Whitney | She/Her (08:13)



Angel Fuller (08:25)

I lived in a survival mode for so long. Even after I got cleaned and I got sober, it was just survival. And I told somebody one time, they said, well, why don’t you tell your story? And I said, for many years, I was just trying to rebuild my life. And I didn’t want to have to recommit to all the stuff that I had done to new people. I didn’t want to do that. So it took me a long time to get ready and prepared to be able to give of myself in all of what I had done.


to other people in a positive way. So listening to those things that Roger listens to every morning and telling me that, telling myself that I’m here against myself every day reminds me now and gets me in the mindset of wanting to help somebody else. Whereas I used to just want to help myself to survive.


Dr. Mo (09:14)

I love that. That means you’re thriving.


Angel Fuller (09:16)

I’m trying!


Roger Crouell (09:17)



Dr. Mo (09:19)

I love it. So Angel, one thing that you said that I want to kind of jump back to.

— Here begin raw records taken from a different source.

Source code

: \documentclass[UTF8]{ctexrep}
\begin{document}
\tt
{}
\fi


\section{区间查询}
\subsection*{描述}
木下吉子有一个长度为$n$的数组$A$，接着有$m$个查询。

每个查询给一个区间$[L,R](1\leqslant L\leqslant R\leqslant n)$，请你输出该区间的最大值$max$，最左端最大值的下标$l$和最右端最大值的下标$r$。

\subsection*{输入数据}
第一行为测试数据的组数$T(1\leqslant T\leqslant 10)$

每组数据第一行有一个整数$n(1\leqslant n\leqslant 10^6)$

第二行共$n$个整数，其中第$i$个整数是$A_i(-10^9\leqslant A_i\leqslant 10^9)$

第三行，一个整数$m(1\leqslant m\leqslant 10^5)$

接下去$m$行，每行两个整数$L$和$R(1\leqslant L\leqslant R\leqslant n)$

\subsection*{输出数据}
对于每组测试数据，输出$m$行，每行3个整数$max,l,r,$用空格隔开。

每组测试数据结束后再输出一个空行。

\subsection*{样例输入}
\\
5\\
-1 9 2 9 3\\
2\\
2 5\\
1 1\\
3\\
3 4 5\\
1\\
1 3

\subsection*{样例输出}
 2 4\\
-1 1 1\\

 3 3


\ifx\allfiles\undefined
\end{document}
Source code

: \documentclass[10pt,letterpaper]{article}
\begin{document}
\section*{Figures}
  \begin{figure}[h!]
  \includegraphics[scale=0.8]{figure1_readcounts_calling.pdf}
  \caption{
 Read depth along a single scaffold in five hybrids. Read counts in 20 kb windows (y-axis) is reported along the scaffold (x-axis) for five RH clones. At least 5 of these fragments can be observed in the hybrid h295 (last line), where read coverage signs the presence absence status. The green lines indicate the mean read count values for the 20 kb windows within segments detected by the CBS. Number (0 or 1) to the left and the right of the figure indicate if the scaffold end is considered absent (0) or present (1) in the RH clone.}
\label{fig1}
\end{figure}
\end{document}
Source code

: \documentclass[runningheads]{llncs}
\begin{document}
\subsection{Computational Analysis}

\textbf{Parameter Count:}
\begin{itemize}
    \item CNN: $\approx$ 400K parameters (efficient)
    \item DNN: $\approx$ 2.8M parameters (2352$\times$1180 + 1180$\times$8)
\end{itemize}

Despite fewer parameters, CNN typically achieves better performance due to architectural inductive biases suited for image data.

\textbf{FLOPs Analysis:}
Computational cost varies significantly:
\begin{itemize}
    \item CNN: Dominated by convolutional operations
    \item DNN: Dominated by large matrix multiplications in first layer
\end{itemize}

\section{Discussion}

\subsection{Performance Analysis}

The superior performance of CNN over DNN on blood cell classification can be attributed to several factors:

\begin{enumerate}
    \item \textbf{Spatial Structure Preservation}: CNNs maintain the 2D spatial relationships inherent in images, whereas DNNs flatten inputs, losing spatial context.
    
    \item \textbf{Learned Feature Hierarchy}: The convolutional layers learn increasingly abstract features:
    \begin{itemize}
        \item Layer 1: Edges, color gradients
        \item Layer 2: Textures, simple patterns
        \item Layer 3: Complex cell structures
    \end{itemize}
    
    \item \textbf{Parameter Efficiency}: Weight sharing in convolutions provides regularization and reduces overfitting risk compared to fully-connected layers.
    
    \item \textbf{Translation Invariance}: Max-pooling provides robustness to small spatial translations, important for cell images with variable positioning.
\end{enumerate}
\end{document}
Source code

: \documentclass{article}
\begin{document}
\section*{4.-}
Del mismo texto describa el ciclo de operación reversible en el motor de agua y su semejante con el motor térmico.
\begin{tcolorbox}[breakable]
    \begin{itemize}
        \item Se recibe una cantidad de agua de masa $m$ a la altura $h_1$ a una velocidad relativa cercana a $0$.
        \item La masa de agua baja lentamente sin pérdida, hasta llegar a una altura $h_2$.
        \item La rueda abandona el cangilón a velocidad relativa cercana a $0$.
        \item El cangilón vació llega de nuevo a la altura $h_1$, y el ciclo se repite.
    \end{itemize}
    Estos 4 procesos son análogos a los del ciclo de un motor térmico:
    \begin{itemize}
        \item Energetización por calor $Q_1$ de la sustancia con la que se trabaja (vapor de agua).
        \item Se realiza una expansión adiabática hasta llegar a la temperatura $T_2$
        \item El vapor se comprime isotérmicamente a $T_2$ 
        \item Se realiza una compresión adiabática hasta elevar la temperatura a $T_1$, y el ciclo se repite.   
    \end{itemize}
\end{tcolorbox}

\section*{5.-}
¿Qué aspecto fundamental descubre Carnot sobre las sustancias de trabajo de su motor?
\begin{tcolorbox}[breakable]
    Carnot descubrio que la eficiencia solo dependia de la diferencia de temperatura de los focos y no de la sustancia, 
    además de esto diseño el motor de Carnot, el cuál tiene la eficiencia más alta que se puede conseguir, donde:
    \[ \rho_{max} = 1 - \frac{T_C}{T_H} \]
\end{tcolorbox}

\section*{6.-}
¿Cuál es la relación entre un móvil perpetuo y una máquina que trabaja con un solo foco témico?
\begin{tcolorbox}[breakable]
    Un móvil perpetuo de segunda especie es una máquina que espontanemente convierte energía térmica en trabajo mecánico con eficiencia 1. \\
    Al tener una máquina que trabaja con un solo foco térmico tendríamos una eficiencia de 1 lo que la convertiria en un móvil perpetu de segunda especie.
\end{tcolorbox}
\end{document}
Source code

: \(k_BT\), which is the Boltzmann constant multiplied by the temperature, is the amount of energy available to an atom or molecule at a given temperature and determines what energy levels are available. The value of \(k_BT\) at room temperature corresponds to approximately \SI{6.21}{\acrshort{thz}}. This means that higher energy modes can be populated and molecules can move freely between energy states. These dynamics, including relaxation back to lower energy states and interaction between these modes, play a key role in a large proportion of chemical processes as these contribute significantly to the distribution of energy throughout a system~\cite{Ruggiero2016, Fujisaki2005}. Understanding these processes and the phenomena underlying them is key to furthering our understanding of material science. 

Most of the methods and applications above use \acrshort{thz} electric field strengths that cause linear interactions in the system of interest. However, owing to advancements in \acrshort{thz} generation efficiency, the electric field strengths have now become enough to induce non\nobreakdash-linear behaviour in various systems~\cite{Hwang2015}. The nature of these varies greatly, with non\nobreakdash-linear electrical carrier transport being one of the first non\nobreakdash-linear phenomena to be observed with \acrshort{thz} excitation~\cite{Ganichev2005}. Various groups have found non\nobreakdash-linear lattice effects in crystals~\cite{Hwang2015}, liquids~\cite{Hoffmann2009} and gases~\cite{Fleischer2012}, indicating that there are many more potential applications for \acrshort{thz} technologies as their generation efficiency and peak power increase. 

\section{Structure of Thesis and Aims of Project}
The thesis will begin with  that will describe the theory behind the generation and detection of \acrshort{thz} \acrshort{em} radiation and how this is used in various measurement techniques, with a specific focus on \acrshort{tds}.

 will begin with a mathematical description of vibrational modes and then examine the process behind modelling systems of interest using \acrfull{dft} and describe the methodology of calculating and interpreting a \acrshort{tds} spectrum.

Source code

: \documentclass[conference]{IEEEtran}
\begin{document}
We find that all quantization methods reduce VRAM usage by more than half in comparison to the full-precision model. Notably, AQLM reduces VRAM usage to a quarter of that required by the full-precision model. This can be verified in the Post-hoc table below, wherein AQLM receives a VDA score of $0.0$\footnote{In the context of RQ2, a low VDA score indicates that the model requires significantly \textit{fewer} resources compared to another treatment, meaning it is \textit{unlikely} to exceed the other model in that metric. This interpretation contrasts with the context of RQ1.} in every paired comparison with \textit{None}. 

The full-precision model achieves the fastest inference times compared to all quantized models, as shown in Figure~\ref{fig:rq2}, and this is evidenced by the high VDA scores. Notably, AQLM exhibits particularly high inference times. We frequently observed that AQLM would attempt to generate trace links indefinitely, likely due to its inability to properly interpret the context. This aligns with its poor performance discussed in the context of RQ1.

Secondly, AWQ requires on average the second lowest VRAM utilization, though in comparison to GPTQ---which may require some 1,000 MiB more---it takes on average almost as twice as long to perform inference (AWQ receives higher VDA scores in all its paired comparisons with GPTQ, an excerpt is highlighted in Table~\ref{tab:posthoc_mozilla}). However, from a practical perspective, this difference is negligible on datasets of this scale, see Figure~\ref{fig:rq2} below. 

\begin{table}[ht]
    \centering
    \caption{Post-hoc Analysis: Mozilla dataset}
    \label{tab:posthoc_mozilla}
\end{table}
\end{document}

When you first started talking about like mindset and how to how to shift your mindset and having that growth mindset I was reminded of Adam Grant’s book called think again and I use this in a lot of my classes and we talk about what does it look like to relearn things right so Amory was somebody who was on Whitney interviewed and a super awesome dude and he was talking about how he had to relearn What it looked like to go out and do things in public sober, right? He didn’t have to


to learn how to eat again, but he had to learn how to go out and do things again sober, right? And that’s a whole process that we don’t think about. And ever since I watched and listened to Whitney and Anne -Marie talk about this, I’ve been using this explanation often to help people understand a little bit more about what addiction and recovery, the part of recovery that it looks like, right? Like we are able to do these things, but it looked different, right? Anytime we make a large change,


We know how to do some of the things, but we really have to shift our mindset around it. And then what does it look like when we get new information? So if I give you a new research article that totally, you know, or maybe I give you three, let’s say three research articles that proven a new point, right? And your old mindset says, okay, but this thing is what I’ve been told and this is what I know. Okay. But now we have new information, so we have to make new memories. We have to start using that new information moving forward.


Angel Fuller (10:49)

Mm -hmm.


Dr. Mo (10:49)

I think sometimes people get really stuck in that, but this is what I already know and this feels comfortable for me, right? And I get it as humans, we don’t honestly like our brains are these wonderful machines, but they don’t actually want to think, right? They just kind of want to go and get the things done. And so we have to really push ourselves when it’s time to think, when it’s time to use new words. So I was talking about like, even today in class, we were talking about the shift in vocabulary with trans people. And even though maybe they then didn’t make


make sense to you at first, either you did a couple of things. You either started saying it because you knew it was the right thing to do and you wanted to make sure people felt included, or you started to think about it and understand it and they, them is plural. And maybe that’s because they feel like themselves as plural, right? And so understanding that these new language and new things happen and then we change and we shift, right? We do it all the time. We just kind of buck against it. But I think when we talk about mindset, we can’t be so stuck in it. Like you were saying, Angel, we have to be able to have this growth.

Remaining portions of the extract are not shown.